Segment Start: INPUT DATA

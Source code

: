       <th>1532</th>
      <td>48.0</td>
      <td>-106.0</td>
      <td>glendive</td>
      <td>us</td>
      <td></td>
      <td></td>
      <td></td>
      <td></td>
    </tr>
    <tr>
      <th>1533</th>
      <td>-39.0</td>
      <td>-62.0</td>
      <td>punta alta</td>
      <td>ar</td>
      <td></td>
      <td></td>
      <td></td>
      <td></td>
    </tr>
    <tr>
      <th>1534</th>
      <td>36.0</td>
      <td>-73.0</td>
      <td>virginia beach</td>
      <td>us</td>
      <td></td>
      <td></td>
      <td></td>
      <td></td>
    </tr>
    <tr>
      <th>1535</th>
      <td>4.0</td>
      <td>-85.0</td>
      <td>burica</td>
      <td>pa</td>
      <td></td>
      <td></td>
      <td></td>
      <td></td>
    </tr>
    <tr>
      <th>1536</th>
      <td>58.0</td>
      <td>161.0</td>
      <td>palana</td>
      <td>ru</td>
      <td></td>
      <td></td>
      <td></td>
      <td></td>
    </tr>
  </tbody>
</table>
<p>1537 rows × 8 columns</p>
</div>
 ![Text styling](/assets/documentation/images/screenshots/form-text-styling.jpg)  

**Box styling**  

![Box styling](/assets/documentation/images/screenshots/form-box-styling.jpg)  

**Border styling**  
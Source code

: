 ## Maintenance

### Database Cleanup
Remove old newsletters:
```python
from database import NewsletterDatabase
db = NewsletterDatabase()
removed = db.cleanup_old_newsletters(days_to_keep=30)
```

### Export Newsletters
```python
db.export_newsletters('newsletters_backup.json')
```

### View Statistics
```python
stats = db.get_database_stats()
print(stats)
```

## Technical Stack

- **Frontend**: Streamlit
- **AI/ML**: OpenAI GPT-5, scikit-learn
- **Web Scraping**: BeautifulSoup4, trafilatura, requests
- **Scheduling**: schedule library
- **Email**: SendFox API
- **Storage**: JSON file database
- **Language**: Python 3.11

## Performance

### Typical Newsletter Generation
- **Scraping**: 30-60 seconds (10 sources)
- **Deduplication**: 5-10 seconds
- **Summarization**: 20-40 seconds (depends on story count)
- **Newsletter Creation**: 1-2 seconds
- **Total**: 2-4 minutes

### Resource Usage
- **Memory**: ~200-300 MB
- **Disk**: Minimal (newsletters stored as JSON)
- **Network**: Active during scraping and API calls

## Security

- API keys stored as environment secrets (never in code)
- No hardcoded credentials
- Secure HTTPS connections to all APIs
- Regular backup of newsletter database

Segment End: INPUT DATA

> [GOAL OF THE EXERCISE]:
Using the data above, reproduce exactly the lines between those holding "<th>1533</th>" and "- API keys stored", inclusive, and no others.

> [RESPONSE BOX]:
      <th>1533</th>
      <td>-39.0</td>
      <td>-62.0</td>
      <td>punta alta</td>
      <td>ar</td>
      <td></td>
      <td></td>
      <td></td>
      <td></td>
    </tr>
    <tr>
      <th>1534</th>
      <td>36.0</td>
      <td>-73.0</td>
      <td>virginia beach</td>
      <td>us</td>
      <td></td>
      <td></td>
      <td></td>
      <td></td>
    </tr>
    <tr>
      <th>1535</th>
      <td>4.0</td>
      <td>-85.0</td>
      <td>burica</td>
      <td>pa</td>
      <td></td>
      <td></td>
      <td></td>
      <td></td>
    </tr>
    <tr>
      <th>1536</th>
      <td>58.0</td>
      <td>161.0</td>
      <td>palana</td>
      <td>ru</td>
      <td></td>
      <td></td>
      <td></td>
      <td></td>
    </tr>
  </tbody>
</table>
<p>1537 rows × 8 columns</p>
</div>
 ![Text styling](/assets/documentation/images/screenshots/form-text-styling.jpg)  

**Box styling**  

![Box styling](/assets/documentation/images/screenshots/form-box-styling.jpg)  

**Border styling**  
Source code

: ## Maintenance

### Database Cleanup
Remove old newsletters:
```python
from database import NewsletterDatabase
db = NewsletterDatabase()
removed = db.cleanup_old_newsletters(days_to_keep=30)
```

### Export Newsletters
```python
db.export_newsletters('newsletters_backup.json')
```

### View Statistics
```python
stats = db.get_database_stats()
print(stats)
```

## Technical Stack

- **Frontend**: Streamlit
- **AI/ML**: OpenAI GPT-5, scikit-learn
- **Web Scraping**: BeautifulSoup4, trafilatura, requests
- **Scheduling**: schedule library
- **Email**: SendFox API
- **Storage**: JSON file database
- **Language**: Python 3.11

## Performance

### Typical Newsletter Generation
- **Scraping**: 30-60 seconds (10 sources)
- **Deduplication**: 5-10 seconds
- **Summarization**: 20-40 seconds (depends on story count)
- **Newsletter Creation**: 1-2 seconds
- **Total**: 2-4 minutes

### Resource Usage
- **Memory**: ~200-300 MB
- **Disk**: Minimal (newsletters stored as JSON)
- **Network**: Active during scraping and API calls

## Security

- API keys stored as environment secrets (never in code)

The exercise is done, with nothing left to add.